Recorded data:
⟨
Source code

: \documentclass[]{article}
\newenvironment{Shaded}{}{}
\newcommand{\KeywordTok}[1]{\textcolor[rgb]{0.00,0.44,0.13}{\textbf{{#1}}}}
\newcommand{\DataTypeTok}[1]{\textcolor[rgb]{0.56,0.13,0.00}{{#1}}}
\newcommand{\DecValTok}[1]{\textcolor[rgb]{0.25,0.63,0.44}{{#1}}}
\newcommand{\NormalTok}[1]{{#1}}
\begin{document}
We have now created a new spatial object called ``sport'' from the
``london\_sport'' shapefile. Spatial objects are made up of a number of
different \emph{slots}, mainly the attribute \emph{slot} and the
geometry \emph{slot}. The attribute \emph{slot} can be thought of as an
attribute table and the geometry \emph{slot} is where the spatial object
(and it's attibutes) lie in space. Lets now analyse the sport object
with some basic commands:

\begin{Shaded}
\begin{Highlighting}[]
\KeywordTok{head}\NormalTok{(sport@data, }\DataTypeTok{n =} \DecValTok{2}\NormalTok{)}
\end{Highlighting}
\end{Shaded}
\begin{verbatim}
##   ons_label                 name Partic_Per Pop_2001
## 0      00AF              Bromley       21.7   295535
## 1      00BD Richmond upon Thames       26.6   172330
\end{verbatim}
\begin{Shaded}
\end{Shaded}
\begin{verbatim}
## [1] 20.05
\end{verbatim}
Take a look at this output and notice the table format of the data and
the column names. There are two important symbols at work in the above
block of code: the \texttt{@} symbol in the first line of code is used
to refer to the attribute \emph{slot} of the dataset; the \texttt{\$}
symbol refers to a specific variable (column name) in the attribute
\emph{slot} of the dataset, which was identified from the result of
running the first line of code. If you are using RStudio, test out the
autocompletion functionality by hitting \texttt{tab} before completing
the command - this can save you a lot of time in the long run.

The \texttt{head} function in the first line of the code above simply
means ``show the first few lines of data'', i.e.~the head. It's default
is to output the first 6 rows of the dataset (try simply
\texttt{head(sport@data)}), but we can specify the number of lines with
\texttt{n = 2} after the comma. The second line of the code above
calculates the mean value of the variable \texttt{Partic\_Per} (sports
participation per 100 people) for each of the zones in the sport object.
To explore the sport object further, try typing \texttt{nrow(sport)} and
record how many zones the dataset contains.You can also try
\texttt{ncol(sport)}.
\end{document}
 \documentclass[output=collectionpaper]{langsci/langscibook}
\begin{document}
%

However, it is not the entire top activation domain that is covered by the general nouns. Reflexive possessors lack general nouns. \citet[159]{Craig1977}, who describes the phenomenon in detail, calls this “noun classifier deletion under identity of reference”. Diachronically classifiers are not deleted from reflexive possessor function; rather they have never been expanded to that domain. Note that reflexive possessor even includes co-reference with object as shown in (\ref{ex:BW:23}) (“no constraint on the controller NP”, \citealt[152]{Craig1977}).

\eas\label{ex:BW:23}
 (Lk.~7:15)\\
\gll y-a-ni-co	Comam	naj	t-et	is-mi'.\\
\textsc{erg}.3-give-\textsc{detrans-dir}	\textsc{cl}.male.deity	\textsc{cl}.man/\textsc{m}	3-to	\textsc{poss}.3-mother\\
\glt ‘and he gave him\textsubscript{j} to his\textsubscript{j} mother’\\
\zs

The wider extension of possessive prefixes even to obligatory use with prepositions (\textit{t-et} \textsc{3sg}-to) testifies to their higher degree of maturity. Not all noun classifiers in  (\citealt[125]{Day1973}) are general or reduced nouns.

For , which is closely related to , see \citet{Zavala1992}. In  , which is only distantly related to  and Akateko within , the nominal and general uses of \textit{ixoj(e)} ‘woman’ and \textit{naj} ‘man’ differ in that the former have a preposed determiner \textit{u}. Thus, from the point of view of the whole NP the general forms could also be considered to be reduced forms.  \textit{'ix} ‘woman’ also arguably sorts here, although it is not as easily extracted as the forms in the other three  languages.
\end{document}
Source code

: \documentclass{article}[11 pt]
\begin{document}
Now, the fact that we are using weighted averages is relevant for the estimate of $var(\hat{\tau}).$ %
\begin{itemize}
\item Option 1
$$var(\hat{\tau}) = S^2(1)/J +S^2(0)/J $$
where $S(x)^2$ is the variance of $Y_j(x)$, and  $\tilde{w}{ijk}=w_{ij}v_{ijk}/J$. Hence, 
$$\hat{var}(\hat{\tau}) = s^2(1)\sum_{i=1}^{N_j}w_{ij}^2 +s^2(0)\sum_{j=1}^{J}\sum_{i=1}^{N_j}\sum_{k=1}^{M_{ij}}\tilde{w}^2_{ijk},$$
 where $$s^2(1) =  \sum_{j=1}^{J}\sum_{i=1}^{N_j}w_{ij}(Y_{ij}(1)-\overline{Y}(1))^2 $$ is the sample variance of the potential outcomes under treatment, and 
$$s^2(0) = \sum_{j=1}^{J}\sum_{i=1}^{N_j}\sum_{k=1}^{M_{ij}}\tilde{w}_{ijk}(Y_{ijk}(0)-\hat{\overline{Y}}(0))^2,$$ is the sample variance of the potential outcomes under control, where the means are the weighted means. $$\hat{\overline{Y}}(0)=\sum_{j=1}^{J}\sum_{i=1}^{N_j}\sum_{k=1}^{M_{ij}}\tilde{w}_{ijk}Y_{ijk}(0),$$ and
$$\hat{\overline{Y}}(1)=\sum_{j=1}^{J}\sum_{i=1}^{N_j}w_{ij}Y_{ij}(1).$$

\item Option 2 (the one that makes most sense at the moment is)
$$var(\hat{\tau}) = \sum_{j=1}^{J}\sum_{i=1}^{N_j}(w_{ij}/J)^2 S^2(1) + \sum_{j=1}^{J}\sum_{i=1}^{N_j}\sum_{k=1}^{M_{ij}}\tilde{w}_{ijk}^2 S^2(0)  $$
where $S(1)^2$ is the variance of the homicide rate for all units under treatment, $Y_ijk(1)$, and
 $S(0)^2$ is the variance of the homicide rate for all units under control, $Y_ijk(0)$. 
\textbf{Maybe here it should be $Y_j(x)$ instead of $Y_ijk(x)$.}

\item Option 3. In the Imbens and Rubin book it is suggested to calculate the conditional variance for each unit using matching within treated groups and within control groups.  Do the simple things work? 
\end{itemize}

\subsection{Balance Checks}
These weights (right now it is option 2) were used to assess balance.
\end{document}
⟩
Type out the full listing again, exactly as given.

Source code

: \documentclass[]{article}
\newenvironment{Shaded}{}{}
\newcommand{\KeywordTok}[1]{\textcolor[rgb]{0.00,0.44,0.13}{\textbf{{#1}}}}
\newcommand{\DataTypeTok}[1]{\textcolor[rgb]{0.56,0.13,0.00}{{#1}}}
\newcommand{\DecValTok}[1]{\textcolor[rgb]{0.25,0.63,0.44}{{#1}}}
\newcommand{\NormalTok}[1]{{#1}}
\begin{document}
We have now created a new spatial object called ``sport'' from the
``london\_sport'' shapefile. Spatial objects are made up of a number of
different \emph{slots}, mainly the attribute \emph{slot} and the
geometry \emph{slot}. The attribute \emph{slot} can be thought of as an
attribute table and the geometry \emph{slot} is where the spatial object
(and it's attibutes) lie in space. Lets now analyse the sport object
with some basic commands:

\begin{Shaded}
\begin{Highlighting}[]
\KeywordTok{head}\NormalTok{(sport@data, }\DataTypeTok{n =} \DecValTok{2}\NormalTok{)}
\end{Highlighting}
\end{Shaded}
\begin{verbatim}
##   ons_label                 name Partic_Per Pop_2001
## 0      00AF              Bromley       21.7   295535
## 1      00BD Richmond upon Thames       26.6   172330
\end{verbatim}
\begin{Shaded}
\end{Shaded}
\begin{verbatim}
## [1] 20.05
\end{verbatim}
Take a look at this output and notice the table format of the data and
the column names. There are two important symbols at work in the above
block of code: the \texttt{@} symbol in the first line of code is used
to refer to the attribute \emph{slot} of the dataset; the \texttt{\$}
symbol refers to a specific variable (column name) in the attribute
\emph{slot} of the dataset, which was identified from the result of
running the first line of code. If you are using RStudio, test out the
autocompletion functionality by hitting \texttt{tab} before completing
the command - this can save you a lot of time in the long run.

The \texttt{head} function in the first line of the code above simply
means ``show the first few lines of data'', i.e.~the head. It's default
is to output the first 6 rows of the dataset (try simply
\texttt{head(sport@data)}), but we can specify the number of lines with
\texttt{n = 2} after the comma. The second line of the code above
calculates the mean value of the variable \texttt{Partic\_Per} (sports
participation per 100 people) for each of the zones in the sport object.
To explore the sport object further, try typing \texttt{nrow(sport)} and
record how many zones the dataset contains.You can also try
\texttt{ncol(sport)}.
\end{document}
 \documentclass[output=collectionpaper]{langsci/langscibook}
\begin{document}
%

However, it is not the entire top activation domain that is covered by the general nouns. Reflexive possessors lack general nouns. \citet[159]{Craig1977}, who describes the phenomenon in detail, calls this “noun classifier deletion under identity of reference”. Diachronically classifiers are not deleted from reflexive possessor function; rather they have never been expanded to that domain. Note that reflexive possessor even includes co-reference with object as shown in (\ref{ex:BW:23}) (“no constraint on the controller NP”, \citealt[152]{Craig1977}).

\eas\label{ex:BW:23}
 (Lk.~7:15)\\
\gll y-a-ni-co	Comam	naj	t-et	is-mi'.\\
\textsc{erg}.3-give-\textsc{detrans-dir}	\textsc{cl}.male.deity	\textsc{cl}.man/\textsc{m}	3-to	\textsc{poss}.3-mother\\
\glt ‘and he gave him\textsubscript{j} to his\textsubscript{j} mother’\\
\zs

The wider extension of possessive prefixes even to obligatory use with prepositions (\textit{t-et} \textsc{3sg}-to) testifies to their higher degree of maturity. Not all noun classifiers in  (\citealt[125]{Day1973}) are general or reduced nouns.

For , which is closely related to , see \citet{Zavala1992}. In  , which is only distantly related to  and Akateko within , the nominal and general uses of \textit{ixoj(e)} ‘woman’ and \textit{naj} ‘man’ differ in that the former have a preposed determiner \textit{u}. Thus, from the point of view of the whole NP the general forms could also be considered to be reduced forms.  \textit{'ix} ‘woman’ also arguably sorts here, although it is not as easily extracted as the forms in the other three  languages.
\end{document}
Source code

: \documentclass{article}[11 pt]
\begin{document}
Now, the fact that we are using weighted averages is relevant for the estimate of $var(\hat{\tau}).$ %
\begin{itemize}
\item Option 1
$$var(\hat{\tau}) = S^2(1)/J +S^2(0)/J $$
where $S(x)^2$ is the variance of $Y_j(x)$, and  $\tilde{w}{ijk}=w_{ij}v_{ijk}/J$. Hence, 
$$\hat{var}(\hat{\tau}) = s^2(1)\sum_{i=1}^{N_j}w_{ij}^2 +s^2(0)\sum_{j=1}^{J}\sum_{i=1}^{N_j}\sum_{k=1}^{M_{ij}}\tilde{w}^2_{ijk},$$
 where $$s^2(1) =  \sum_{j=1}^{J}\sum_{i=1}^{N_j}w_{ij}(Y_{ij}(1)-\overline{Y}(1))^2 $$ is the sample variance of the potential outcomes under treatment, and 
$$s^2(0) = \sum_{j=1}^{J}\sum_{i=1}^{N_j}\sum_{k=1}^{M_{ij}}\tilde{w}_{ijk}(Y_{ijk}(0)-\hat{\overline{Y}}(0))^2,$$ is the sample variance of the potential outcomes under control, where the means are the weighted means. $$\hat{\overline{Y}}(0)=\sum_{j=1}^{J}\sum_{i=1}^{N_j}\sum_{k=1}^{M_{ij}}\tilde{w}_{ijk}Y_{ijk}(0),$$ and
$$\hat{\overline{Y}}(1)=\sum_{j=1}^{J}\sum_{i=1}^{N_j}w_{ij}Y_{ij}(1).$$

\item Option 2 (the one that makes most sense at the moment is)
$$var(\hat{\tau}) = \sum_{j=1}^{J}\sum_{i=1}^{N_j}(w_{ij}/J)^2 S^2(1) + \sum_{j=1}^{J}\sum_{i=1}^{N_j}\sum_{k=1}^{M_{ij}}\tilde{w}_{ijk}^2 S^2(0)  $$
where $S(1)^2$ is the variance of the homicide rate for all units under treatment, $Y_ijk(1)$, and
 $S(0)^2$ is the variance of the homicide rate for all units under control, $Y_ijk(0)$. 
\textbf{Maybe here it should be $Y_j(x)$ instead of $Y_ijk(x)$.}

\item Option 3. In the Imbens and Rubin book it is suggested to calculate the conditional variance for each unit using matching within treated groups and within control groups.  Do the simple things work? 
\end{itemize}

\subsection{Balance Checks}
These weights (right now it is option 2) were used to assess balance.
\end{document}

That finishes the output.